DATA PROVIDED -
════════

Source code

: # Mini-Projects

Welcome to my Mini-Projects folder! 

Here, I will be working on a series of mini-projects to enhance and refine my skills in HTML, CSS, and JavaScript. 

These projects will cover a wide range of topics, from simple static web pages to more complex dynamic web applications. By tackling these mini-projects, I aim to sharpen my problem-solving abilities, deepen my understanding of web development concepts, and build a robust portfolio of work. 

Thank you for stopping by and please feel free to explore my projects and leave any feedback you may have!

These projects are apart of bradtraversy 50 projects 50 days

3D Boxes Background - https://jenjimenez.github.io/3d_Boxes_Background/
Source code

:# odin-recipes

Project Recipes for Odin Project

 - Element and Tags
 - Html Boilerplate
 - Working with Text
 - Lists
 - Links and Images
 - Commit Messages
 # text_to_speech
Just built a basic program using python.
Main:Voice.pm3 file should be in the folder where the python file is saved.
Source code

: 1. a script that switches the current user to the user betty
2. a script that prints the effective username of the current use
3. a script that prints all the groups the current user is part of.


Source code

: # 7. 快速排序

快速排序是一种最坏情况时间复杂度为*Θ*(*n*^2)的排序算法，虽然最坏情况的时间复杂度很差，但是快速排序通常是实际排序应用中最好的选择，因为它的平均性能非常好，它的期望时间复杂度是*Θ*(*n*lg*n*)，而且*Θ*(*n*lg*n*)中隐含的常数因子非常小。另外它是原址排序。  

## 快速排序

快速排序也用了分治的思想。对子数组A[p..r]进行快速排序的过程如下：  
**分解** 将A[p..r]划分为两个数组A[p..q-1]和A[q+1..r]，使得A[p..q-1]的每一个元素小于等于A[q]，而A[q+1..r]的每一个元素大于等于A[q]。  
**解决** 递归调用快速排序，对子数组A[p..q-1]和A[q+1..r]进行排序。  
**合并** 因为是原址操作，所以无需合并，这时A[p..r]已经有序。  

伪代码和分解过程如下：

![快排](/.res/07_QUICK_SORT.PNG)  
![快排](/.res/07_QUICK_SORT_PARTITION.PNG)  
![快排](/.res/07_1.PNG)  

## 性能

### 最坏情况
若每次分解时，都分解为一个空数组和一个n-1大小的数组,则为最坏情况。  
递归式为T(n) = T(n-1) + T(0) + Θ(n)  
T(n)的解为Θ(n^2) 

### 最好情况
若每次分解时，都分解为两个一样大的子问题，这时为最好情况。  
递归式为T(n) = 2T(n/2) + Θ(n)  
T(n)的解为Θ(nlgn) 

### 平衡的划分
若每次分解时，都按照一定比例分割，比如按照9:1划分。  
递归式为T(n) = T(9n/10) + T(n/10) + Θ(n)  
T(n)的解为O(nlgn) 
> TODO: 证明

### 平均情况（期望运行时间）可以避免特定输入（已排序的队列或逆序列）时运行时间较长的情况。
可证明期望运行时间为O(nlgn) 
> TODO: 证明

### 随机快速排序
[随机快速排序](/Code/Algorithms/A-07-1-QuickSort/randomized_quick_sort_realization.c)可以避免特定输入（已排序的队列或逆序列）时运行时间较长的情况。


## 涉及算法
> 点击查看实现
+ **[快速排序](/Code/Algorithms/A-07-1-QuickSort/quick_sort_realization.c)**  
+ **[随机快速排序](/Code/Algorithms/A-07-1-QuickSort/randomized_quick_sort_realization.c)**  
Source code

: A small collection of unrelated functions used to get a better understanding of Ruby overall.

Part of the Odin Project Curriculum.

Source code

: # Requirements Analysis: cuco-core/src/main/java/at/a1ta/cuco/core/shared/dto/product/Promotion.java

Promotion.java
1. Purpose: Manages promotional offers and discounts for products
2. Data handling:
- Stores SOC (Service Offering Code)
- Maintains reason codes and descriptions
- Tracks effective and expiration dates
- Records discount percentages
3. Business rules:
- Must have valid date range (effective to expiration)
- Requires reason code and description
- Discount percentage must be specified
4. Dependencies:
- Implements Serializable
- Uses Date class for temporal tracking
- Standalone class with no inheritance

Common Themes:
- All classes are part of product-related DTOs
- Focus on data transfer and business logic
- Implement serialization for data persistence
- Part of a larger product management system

════════

INSTRUCTIONS FOR THE TASK -
The records above should all be quoted exactly, please.

ANSWER TO THIS EXERCISE -
Source code

: # Mini-Projects

Welcome to my Mini-Projects folder! 

Here, I will be working on a series of mini-projects to enhance and refine my skills in HTML, CSS, and JavaScript. 

These projects will cover a wide range of topics, from simple static web pages to more complex dynamic web applications. By tackling these mini-projects, I aim to sharpen my problem-solving abilities, deepen my understanding of web development concepts, and build a robust portfolio of work. 

Thank you for stopping by and please feel free to explore my projects and leave any feedback you may have!

These projects are apart of bradtraversy 50 projects 50 days

3D Boxes Background - https://jenjimenez.github.io/3d_Boxes_Background/
Source code

:# odin-recipes

Project Recipes for Odin Project

 - Element and Tags
 - Html Boilerplate
 - Working with Text
 - Lists
 - Links and Images
 - Commit Messages
 # text_to_speech
Just built a basic program using python.
Main:Voice.pm3 file should be in the folder where the python file is saved.
Source code

: 1. a script that switches the current user to the user betty
2. a script that prints the effective username of the current use
3. a script that prints all the groups the current user is part of.


Source code

: # 7. 快速排序

快速排序是一种最坏情况时间复杂度为*Θ*(*n*^2)的排序算法，虽然最坏情况的时间复杂度很差，但是快速排序通常是实际排序应用中最好的选择，因为它的平均性能非常好，它的期望时间复杂度是*Θ*(*n*lg*n*)，而且*Θ*(*n*lg*n*)中隐含的常数因子非常小。另外它是原址排序。  

## 快速排序

快速排序也用了分治的思想。对子数组A[p..r]进行快速排序的过程如下：  
**分解** 将A[p..r]划分为两个数组A[p..q-1]和A[q+1..r]，使得A[p..q-1]的每一个元素小于等于A[q]，而A[q+1..r]的每一个元素大于等于A[q]。  
**解决** 递归调用快速排序，对子数组A[p..q-1]和A[q+1..r]进行排序。  
**合并** 因为是原址操作，所以无需合并，这时A[p..r]已经有序。  

伪代码和分解过程如下：

![快排](/.res/07_QUICK_SORT.PNG)  
![快排](/.res/07_QUICK_SORT_PARTITION.PNG)  
![快排](/.res/07_1.PNG)  

## 性能

### 最坏情况
若每次分解时，都分解为一个空数组和一个n-1大小的数组,则为最坏情况。  
递归式为T(n) = T(n-1) + T(0) + Θ(n)  
T(n)的解为Θ(n^2) 

### 最好情况
若每次分解时，都分解为两个一样大的子问题，这时为最好情况。  
递归式为T(n) = 2T(n/2) + Θ(n)  
T(n)的解为Θ(nlgn) 

### 平衡的划分
若每次分解时，都按照一定比例分割，比如按照9:1划分。  
递归式为T(n) = T(9n/10) + T(n/10) + Θ(n)  
T(n)的解为O(nlgn) 
> TODO: 证明

### 平均情况（期望运行时间）可以避免特定输入（已排序的队列或逆序列）时运行时间较长的情况。
可证明期望运行时间为O(nlgn) 
> TODO: 证明

### 随机快速排序
[随机快速排序](/Code/Algorithms/A-07-1-QuickSort/randomized_quick_sort_realization.c)可以避免特定输入（已排序的队列或逆序列）时运行时间较长的情况。


## 涉及算法
> 点击查看实现
+ **[快速排序](/Code/Algorithms/A-07-1-QuickSort/quick_sort_realization.c)**  
+ **[随机快速排序](/Code/Algorithms/A-07-1-QuickSort/randomized_quick_sort_realization.c)**  
Source code

: A small collection of unrelated functions used to get a better understanding of Ruby overall.

Part of the Odin Project Curriculum.

Source code

: # Requirements Analysis: cuco-core/src/main/java/at/a1ta/cuco/core/shared/dto/product/Promotion.java

Promotion.java
1. Purpose: Manages promotional offers and discounts for products
2. Data handling:
- Stores SOC (Service Offering Code)
- Maintains reason codes and descriptions
- Tracks effective and expiration dates
- Records discount percentages
3. Business rules:
- Must have valid date range (effective to expiration)
- Requires reason code and description
- Discount percentage must be specified
4. Dependencies:
- Implements Serializable
- Uses Date class for temporal tracking
- Standalone class with no inheritance

Common Themes:
- All classes are part of product-related DTOs
- Focus on data transfer and business logic
- Implement serialization for data persistence
- Part of a larger product management system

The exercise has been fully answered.